Responding to the CSIS report on Tuesday, Chinese Foreign Ministry spokeswoman Hua Chunying repeated the false claims to the South China Sea the Hague debunked last year. “China has stated many times that the Nansha Islands are its inherent territory,” she said, using the Chinese name for the Spratly Islands:
China’s purpose to construct facilities on its own territory is to improve the living and working conditions for the personnel stationed there, to better defend its sovereignty, to strengthen the capacity of relevant islands and reefs for providing civil and international public services, and to allow China to better perform its international obligations.
A week ago, Chinese premier Li Keqiang insisted that China’s use of the region was not an attempt at colonization. “China’s facilities, Chinese islands and reefs, are primarily for civilian purposes and, even if there is a certain amount of defense equipment or facilities, it is for maintaining the freedom of navigation,” he said, responding to concerns of expansionism.
Vice Foreign Minister Liu Zhenmin, meanwhile, has called for a China-led “cooperation mechanism” in the South China Sea to “serve as a platform to enhance mutual trust, strengthen cooperation and share interests.” The state-run publication Xinhua did not offer specifics on what such a mechanism would look like or achieve, other than expanding China’s influence in the region.
The Philippines, which arguably has the most territory to lose between the Spratly Islands and the Scarborough Shoal, has taken a demure approach to addressing the situation since President Rodrigo Duterte took office in June 2016. “There’s nothing we can do,” he said. “What do you want me to do? Declare war against China?” Duterte asked in frustration this week, responding to critics that he has responded to China’s growing presence in the region too slowly.
Duterte has also chastised the United States for allegedly not doing enough to keep China from developing assets in the Philippine territory, contradicting his own demands to see the United States reduce its military presence in the Philippines.
The Philippine Inquirer lamented Duterte’s attitude, calling it “disheartening” and a “puzzling display of defeatism” in an opinion piece this week.

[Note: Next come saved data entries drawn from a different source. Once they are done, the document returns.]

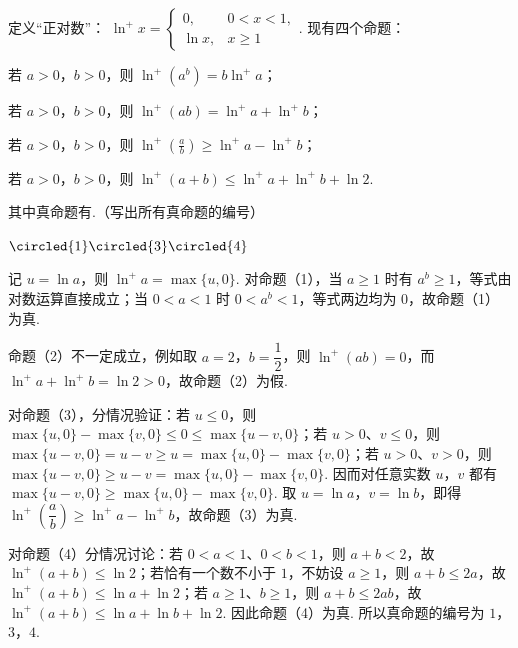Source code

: \begin{problem}
定义“正对数”： \( \ln^{+} x=\begin{cases}
0,&0<x<1,\\
\ln x,&x\geqslant1
\end{cases} \).
现有四个命题：
\begin{circlelist}
\item 若 \(a > 0\)，\(b > 0\)，则 \( \ln^{+}(a^{b}) = b\ln^{+} a \)；
\item 若 \(a > 0\)，\(b > 0\)，则 \( \ln^{+}(ab) = \ln^{+}a + \ln^{+}b \)；
\item 若 \(a > 0\)，\(b > 0\)，则 \( \ln^{+}\left(\frac{a}{b}\right) \geqslant \ln^{+} a - \ln^{+} b \)；
\item 若 \(a > 0\)，\(b > 0\)，则 \( \ln^{+}(a + b) \leqslant \ln^{+} a + \ln^{+} b + \ln 2 \).
\end{circlelist}

其中真命题有\fillinblank{}.（写出所有真命题的编号）
\end{problem}

\begin{answer}
\(\circled{1}\circled{3}\circled{4}\)
\end{answer}

\begin{solution}
记 \(u=\ln a\)，则 \(\ln^{+}a=\max\{u,0\}\). 对命题（1），当 \(a\geqslant1\) 时有 \(a^b\geqslant1\)，等式由对数运算直接成立；当 \(0<a<1\) 时 \(0<a^b<1\)，等式两边均为 \(0\)，故命题（1）为真.

命题（2）不一定成立，例如取 \(a=2\)，\(b=\dfrac12\)，则 \(\ln^{+}(ab)=0\)，而 \(\ln^{+}a+\ln^{+}b=\ln2>0\)，故命题（2）为假.

对命题（3），分情况验证：若 \(u\leqslant0\)，则 \(\max\{u,0\}-\max\{v,0\}\leqslant0\leqslant\max\{u-v,0\}\)；若 \(u>0\)、\(v\leqslant0\)，则 \(\max\{u-v,0\}=u-v\geqslant u=\max\{u,0\}-\max\{v,0\}\)；若 \(u>0\)、\(v>0\)，则 \(\max\{u-v,0\}\geqslant u-v=\max\{u,0\}-\max\{v,0\}\). 因而对任意实数 \(u\)，\(v\) 都有 \(\max\{u-v,0\}\geqslant\max\{u,0\}-\max\{v,0\}\). 取 \(u=\ln a\)，\(v=\ln b\)，即得 \(\ln^{+}\left(\dfrac{a}{b}\right)\geqslant\ln^{+}a-\ln^{+}b\)，故命题（3）为真.

对命题（4）分情况讨论：若 \(0<a<1\)、\(0<b<1\)，则 \(a+b<2\)，故 \(\ln^{+}(a+b)\leqslant\ln2\)；若恰有一个数不小于 \(1\)，不妨设 \(a\geqslant1\)，则 \(a+b\leqslant2a\)，故 \(\ln^{+}(a+b)\leqslant\ln a+\ln2\)；若 \(a\geqslant1\)、\(b\geqslant1\)，则 \(a+b\leqslant2ab\)，故 \(\ln^{+}(a+b)\leqslant\ln a+\ln b+\ln2\). 因此命题（4）为真. 所以真命题的编号为 \(1\)，\(3\)，\(4\).
\end{solution}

Duterte’s government nonetheless appears to have accepted the delivery of two Japanese surveillance aircraft on Tuesday, meant to patrol the South China Sea. According to the Agence-France Presse, the two are part of a five-part package of Beechcraft TC-90 planes, which Japanese officials deemed a responsible move to curbing China’s expansion in the region. Duterte has also called for the construction of “structures” in Philippine territory in the South China Sea, though Manila has not clarified what the president meant by this.